Recovery, of this sort at least, conforms to a high mathematics of grace, the axioms of which can be discerned – at least to start with – only through a glass darkly or, to borrow the phrase Aquinas uses in connection with our knowledge of God, by the via negativa.
One such axiom can be imperfectly expressed as follows. A necessary condition of recovery is that we undertake a slow-motion process of metanoia. We become actively sober so that every 24 hours spent in service to fellow sufferers – be they addicts or not – repurposes and reinterprets some of the crap we dealt out in active drinking or using.
Thereby we prove what philosophers call the thesis of retrocausation – the idea that the present can causally influence the past. Unthinkable in the dull mechanistic worldview of the casual secularist; self-evident in the magical language of recovery.
So much more to say, but we gather on a Fight Club protocol. Like the Mafia, or the much-missed homosexual subculture, we communicate in euphemisms. Not because we are a “cult”, but just in case one of us fucks up.
I can tell you that I have seen magic in those meetings. Even to the point of miracle when (as occasionally happens, if miracles can “occasionally” happen) the drunk and angry atheist blossoms into the sober and calm agnostic. Some get even further down that path, connecting the dots, and concluding that if what’s happening in the rooms is near as dammit like the work of the Holy Spirit then, well, perhaps that’s exactly what’s going on?
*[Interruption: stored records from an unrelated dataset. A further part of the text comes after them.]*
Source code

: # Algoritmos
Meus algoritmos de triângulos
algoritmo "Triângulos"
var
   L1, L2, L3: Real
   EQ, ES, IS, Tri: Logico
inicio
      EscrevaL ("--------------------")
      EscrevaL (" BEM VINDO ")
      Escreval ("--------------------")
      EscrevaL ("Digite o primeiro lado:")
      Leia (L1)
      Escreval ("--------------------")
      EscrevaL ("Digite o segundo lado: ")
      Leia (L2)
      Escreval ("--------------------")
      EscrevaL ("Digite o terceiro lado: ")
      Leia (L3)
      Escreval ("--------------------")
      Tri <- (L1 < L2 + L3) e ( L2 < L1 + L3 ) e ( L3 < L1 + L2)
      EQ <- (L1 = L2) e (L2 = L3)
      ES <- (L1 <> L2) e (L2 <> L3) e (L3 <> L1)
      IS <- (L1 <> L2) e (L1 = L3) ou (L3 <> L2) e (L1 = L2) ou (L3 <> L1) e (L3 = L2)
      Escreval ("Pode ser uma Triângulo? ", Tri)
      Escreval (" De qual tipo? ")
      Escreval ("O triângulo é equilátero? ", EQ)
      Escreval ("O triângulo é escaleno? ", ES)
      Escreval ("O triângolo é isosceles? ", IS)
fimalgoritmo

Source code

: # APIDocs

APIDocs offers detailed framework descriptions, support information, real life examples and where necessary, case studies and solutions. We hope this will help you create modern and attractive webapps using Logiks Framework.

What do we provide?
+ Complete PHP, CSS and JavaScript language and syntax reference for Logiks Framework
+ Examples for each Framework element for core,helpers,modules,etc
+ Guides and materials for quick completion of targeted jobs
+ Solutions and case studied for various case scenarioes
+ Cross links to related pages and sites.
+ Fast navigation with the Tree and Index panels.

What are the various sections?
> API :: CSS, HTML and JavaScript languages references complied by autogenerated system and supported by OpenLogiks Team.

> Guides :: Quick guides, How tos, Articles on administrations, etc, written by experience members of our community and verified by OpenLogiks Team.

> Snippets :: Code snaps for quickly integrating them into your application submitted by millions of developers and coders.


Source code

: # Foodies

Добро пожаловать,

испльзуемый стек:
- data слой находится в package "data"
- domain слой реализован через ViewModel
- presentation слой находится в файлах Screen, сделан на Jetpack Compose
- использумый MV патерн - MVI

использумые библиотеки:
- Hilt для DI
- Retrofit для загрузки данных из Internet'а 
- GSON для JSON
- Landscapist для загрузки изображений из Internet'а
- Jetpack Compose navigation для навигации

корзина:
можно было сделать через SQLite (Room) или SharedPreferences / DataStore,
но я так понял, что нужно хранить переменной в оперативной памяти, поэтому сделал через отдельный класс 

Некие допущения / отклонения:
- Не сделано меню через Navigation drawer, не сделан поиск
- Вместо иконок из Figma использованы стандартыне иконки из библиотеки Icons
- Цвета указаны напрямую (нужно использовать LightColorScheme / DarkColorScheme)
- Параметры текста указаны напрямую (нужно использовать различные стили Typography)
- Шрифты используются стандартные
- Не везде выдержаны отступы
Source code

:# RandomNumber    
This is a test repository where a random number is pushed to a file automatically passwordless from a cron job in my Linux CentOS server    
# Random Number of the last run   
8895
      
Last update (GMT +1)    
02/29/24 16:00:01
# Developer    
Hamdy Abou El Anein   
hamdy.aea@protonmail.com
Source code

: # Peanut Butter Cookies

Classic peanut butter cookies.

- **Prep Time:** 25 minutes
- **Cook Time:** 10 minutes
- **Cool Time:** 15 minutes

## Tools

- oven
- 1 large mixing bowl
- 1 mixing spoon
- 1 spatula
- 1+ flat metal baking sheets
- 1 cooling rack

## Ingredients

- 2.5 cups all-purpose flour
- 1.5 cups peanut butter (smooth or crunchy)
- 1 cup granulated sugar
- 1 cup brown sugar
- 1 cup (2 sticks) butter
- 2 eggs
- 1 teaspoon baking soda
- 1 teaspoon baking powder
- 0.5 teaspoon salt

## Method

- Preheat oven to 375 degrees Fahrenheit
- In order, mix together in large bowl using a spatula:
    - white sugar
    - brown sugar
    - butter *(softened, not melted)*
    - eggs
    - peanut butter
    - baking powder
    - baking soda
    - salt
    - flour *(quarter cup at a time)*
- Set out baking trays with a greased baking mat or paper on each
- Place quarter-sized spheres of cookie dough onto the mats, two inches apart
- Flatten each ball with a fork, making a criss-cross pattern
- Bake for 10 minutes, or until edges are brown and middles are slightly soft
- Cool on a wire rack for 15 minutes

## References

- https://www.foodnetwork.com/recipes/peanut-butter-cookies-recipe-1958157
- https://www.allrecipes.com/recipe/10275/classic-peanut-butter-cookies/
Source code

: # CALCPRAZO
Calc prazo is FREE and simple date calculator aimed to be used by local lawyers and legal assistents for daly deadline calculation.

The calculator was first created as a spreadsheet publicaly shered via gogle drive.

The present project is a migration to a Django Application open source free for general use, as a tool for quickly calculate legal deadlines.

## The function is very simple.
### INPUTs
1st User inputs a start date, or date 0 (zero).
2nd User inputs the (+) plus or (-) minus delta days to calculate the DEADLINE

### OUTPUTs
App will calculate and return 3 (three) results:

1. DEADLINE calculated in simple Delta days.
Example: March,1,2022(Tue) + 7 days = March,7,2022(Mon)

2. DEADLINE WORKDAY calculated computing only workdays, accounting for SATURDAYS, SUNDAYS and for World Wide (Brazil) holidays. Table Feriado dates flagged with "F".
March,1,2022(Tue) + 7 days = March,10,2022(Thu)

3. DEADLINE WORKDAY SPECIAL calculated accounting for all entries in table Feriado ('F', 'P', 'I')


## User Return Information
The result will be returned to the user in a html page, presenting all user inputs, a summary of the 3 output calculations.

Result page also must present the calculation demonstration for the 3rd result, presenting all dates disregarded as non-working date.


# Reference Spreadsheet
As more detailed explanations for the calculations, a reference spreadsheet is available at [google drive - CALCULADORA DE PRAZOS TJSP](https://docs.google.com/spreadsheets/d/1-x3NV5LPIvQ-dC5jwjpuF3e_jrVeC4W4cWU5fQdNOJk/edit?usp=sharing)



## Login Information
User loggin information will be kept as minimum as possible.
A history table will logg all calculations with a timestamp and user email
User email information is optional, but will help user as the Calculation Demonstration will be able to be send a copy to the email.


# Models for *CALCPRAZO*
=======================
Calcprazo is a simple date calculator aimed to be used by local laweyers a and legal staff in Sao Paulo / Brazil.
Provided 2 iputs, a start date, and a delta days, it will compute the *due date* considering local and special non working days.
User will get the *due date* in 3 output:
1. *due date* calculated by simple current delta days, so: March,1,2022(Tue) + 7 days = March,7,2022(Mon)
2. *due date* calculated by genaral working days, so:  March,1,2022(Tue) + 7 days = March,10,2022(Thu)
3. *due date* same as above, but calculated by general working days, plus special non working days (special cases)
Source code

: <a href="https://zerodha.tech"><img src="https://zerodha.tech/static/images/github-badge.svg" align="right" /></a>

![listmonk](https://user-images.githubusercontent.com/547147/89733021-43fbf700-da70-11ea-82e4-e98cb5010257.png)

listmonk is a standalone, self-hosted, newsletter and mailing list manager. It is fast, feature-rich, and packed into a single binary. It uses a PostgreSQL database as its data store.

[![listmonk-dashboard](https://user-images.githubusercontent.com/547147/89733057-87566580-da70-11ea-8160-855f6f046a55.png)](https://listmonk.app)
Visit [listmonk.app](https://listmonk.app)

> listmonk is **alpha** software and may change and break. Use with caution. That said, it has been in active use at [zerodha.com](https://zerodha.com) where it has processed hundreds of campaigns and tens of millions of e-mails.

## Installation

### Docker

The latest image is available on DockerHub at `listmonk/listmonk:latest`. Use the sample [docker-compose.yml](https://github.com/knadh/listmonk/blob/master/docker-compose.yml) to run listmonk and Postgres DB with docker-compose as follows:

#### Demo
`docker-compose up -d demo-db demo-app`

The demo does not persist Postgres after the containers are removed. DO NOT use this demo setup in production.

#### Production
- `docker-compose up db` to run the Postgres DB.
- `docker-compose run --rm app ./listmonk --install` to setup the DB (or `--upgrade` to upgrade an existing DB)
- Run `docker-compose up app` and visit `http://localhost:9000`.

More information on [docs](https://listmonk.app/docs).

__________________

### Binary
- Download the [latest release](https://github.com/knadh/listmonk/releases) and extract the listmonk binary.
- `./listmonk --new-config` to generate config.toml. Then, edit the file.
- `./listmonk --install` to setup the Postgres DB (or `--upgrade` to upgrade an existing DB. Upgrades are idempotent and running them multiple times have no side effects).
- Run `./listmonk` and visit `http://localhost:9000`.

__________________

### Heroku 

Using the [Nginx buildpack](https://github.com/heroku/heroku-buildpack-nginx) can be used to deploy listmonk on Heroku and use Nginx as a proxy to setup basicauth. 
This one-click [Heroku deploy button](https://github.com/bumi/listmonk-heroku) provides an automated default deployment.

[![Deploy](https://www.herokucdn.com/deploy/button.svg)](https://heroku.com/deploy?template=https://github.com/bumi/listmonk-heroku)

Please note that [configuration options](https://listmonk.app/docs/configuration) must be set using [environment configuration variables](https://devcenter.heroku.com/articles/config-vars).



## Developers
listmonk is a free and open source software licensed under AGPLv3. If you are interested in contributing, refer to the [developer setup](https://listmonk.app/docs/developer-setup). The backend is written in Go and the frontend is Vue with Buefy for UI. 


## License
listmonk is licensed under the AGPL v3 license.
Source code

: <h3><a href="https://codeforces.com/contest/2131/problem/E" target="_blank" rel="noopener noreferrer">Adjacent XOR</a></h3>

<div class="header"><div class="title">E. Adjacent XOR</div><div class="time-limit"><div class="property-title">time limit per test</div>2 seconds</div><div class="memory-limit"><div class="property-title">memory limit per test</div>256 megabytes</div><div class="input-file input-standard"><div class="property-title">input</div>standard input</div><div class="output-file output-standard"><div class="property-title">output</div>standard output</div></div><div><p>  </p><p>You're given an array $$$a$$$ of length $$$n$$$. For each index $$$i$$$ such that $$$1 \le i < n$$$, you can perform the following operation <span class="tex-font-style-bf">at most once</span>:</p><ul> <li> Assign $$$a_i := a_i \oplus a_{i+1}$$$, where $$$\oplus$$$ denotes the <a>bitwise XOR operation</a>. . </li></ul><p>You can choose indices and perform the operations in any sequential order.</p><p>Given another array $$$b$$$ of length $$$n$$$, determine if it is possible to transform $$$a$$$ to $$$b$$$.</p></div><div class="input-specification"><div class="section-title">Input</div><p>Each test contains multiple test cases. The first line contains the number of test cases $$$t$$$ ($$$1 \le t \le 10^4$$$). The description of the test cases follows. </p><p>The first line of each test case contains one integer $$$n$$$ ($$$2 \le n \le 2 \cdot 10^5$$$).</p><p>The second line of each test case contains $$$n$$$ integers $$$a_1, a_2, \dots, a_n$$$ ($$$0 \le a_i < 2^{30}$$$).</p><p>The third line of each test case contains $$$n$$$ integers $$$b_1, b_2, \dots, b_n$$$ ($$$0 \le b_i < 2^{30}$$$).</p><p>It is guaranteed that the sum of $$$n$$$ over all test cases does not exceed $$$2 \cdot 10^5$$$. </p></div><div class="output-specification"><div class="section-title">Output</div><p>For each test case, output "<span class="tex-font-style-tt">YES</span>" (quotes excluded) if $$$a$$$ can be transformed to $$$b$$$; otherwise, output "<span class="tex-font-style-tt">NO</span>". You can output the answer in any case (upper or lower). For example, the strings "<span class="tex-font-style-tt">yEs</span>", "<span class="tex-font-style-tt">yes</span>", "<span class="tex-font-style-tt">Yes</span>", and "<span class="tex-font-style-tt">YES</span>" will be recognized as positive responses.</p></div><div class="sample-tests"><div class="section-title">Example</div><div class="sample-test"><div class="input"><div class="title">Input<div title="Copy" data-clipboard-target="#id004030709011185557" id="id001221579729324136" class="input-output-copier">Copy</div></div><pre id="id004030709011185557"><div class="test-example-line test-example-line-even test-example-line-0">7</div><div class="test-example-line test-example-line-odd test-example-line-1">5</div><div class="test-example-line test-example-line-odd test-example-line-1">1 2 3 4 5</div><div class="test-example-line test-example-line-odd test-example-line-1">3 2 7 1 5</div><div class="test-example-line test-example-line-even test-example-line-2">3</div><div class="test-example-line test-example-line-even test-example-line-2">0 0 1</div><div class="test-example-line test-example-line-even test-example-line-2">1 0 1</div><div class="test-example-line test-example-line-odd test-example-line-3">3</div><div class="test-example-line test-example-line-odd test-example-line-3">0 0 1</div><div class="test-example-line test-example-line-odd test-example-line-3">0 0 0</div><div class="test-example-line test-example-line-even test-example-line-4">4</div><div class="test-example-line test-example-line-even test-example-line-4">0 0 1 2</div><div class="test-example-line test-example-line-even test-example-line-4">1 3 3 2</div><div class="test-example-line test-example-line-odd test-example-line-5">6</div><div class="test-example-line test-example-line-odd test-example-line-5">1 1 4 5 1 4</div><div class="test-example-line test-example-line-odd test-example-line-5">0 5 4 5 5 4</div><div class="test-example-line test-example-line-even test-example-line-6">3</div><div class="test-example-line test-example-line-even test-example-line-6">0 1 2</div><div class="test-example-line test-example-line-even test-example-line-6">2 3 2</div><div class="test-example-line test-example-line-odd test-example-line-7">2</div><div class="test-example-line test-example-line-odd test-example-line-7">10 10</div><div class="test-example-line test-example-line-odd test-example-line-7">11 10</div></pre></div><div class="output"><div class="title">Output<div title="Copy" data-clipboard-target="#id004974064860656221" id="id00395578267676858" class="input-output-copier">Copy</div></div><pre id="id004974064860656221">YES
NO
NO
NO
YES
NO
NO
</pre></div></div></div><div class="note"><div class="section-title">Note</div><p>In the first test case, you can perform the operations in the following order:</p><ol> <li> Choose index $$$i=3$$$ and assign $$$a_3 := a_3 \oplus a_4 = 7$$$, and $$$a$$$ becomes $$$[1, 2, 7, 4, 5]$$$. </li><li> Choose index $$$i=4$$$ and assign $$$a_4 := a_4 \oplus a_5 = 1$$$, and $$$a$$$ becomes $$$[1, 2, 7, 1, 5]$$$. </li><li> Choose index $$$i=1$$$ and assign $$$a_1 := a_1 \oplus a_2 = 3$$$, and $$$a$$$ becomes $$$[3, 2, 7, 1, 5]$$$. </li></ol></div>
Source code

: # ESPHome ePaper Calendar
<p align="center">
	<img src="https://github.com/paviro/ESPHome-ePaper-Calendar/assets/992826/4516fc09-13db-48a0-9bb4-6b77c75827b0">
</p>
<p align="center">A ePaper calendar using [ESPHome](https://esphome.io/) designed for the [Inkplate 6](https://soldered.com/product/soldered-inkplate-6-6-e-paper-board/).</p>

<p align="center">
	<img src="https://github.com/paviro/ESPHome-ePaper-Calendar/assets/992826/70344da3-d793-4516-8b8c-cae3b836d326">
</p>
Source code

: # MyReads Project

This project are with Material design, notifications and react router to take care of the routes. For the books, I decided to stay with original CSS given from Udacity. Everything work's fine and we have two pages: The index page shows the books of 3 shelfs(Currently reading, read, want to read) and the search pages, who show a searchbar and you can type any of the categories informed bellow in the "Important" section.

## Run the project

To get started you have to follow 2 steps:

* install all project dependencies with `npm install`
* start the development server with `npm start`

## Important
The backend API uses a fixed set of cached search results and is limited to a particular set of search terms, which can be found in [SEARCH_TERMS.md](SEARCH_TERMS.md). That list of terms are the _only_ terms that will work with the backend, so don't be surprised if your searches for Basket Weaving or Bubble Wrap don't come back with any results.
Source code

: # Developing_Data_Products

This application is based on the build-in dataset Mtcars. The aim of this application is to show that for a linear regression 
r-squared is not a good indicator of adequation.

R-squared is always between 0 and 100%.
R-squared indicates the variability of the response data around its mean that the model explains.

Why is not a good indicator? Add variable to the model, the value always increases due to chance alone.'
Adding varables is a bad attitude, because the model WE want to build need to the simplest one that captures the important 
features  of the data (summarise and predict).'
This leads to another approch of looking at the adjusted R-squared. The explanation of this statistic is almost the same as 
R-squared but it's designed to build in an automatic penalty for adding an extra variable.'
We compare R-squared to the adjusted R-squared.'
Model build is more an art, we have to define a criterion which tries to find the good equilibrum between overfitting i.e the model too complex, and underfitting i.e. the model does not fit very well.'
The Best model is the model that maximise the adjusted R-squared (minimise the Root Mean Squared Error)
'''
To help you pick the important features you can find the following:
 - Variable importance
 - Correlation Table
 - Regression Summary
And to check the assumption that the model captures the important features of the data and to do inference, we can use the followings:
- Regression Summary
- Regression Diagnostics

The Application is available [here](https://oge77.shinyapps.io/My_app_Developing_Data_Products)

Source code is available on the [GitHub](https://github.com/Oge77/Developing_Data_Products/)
The singer and Catholic revert Dion DiMucci, clean and sober since 1968, has likened the practice of our programme to the Spiritual Exercises of St Ignatius of Loyola. There is truth in this. There is more wisdom in the pre-Enlightenment Catholic writers than in the aggressively pagan mega-library of “self-help” books. In addiction the self cannot help itself, any more than the eye can see itself. I suspect that this is true more generally, that the recovering addict is working a process of psychological recalibration which speaks to universal and essential qualities of the human soul. In the 12-Step programme of Alcoholics Anonymous, drink is mentioned just once, right at the start.
It works if we work it. Badger and Skinny Pete didn’t. Relapse was therefore inevitable. They were last seen clutching laser pens and claiming to be the “two best hitmen west of the Mississippi”. Tragic.